「桶狭間の戦い」行動図
歴史群像 No.157 には,5/19 の両軍の動きについて2枚の行動図が描かれている。当時の地形図を再現したらしいのだが,何の言及もない。現代の地形図を Google Map により,
殆ど平坦である。それでも,今も深田(大池)と思われる池があり,その脇に長福寺も現存する。日本陸軍が作成した地形図でも参考にしない限り,往時の丘はわからないかもしれない。その地形図を元にして先のグラデーションを強調して描いたのだろうか。
鳴海八幡宮と沓掛城址公園との距離は 7.3km に過ぎない。今川勢は鳴海,大高および沓掛城を確保しているのに対し,尾張勢は目と鼻の先の距離に山側に砦を築いている。新解釈では今川の劣勢なのに,義元は大高に入城した設定になっている。大高を取り巻く砦は,兵力 5000 の移動監視すら失敗したのだろうか。

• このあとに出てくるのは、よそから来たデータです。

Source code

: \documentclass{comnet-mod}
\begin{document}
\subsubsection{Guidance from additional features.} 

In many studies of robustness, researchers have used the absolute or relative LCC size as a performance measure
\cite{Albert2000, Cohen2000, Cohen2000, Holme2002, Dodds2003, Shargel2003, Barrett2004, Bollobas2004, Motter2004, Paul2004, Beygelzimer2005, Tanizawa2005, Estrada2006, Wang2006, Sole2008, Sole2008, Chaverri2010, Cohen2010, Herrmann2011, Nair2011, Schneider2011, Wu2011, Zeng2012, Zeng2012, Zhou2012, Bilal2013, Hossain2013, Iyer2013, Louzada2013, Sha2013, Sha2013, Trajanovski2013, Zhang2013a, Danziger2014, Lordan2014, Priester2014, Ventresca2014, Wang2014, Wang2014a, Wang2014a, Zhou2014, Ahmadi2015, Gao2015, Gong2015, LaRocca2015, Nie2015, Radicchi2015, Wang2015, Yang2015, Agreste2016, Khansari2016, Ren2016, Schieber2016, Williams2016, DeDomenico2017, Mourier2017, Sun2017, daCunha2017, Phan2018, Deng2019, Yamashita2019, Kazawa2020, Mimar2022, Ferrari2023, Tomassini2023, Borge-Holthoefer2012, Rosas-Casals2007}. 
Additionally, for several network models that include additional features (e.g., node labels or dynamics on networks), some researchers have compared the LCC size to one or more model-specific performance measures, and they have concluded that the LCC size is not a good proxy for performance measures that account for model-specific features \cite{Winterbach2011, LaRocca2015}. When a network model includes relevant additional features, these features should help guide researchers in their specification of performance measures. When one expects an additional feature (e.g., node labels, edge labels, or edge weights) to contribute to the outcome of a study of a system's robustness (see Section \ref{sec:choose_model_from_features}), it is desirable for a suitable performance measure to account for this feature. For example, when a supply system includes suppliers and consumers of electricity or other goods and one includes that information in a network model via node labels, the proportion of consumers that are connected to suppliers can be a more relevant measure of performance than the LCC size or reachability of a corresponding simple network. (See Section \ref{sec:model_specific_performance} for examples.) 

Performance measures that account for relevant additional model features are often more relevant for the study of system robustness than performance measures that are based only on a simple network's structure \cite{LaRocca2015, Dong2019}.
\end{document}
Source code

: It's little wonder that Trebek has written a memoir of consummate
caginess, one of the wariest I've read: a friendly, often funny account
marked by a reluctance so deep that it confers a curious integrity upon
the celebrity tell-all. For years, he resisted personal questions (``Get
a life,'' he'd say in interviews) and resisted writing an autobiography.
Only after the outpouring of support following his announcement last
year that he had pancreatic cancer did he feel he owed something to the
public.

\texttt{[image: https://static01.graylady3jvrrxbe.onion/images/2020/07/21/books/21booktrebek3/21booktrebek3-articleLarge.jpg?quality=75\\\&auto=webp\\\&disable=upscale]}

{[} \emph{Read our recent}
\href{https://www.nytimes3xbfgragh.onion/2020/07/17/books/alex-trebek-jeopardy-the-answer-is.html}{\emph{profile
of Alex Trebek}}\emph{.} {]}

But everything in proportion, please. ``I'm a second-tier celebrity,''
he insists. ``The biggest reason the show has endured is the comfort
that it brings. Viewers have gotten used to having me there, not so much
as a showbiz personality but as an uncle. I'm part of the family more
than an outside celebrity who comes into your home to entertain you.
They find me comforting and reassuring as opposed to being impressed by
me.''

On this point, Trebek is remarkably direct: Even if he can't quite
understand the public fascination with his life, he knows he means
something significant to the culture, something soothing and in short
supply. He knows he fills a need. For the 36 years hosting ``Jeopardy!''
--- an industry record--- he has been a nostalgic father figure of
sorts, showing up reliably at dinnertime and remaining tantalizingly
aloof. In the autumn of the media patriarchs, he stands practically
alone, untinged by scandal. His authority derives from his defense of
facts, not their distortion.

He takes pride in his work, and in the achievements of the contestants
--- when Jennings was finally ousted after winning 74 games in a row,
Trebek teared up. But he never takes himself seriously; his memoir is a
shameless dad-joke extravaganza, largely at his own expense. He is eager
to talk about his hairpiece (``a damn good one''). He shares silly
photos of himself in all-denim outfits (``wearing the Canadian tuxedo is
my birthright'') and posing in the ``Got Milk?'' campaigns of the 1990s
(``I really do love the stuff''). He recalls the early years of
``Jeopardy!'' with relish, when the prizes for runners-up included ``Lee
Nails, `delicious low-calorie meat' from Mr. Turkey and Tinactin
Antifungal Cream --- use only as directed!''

鳴海城主山口父子は何故,劣勢側に寝返ったのだろうか。やはり,今川勢の方が優位でイニシアチブをとっていたけど,斥候が明暗を分けたのだろう。こんな狭隘な場所に,7000 人ひしめいて察知されない方がおかしいだろう。
劣勢側が山上に陣取った多数を攻めるのは容易ではない。行軍しながら戦闘などできない。小休止と戦列を整えてから,突撃する。尾張勢は道のない谷を行軍した設定になっている。映画ロードオブザリングに崖下のオークに突撃するシーンがある。桶狭間の戦いは,あり得ない奇襲戦だったからこそ後世巷間に伝わったのだろうと思う。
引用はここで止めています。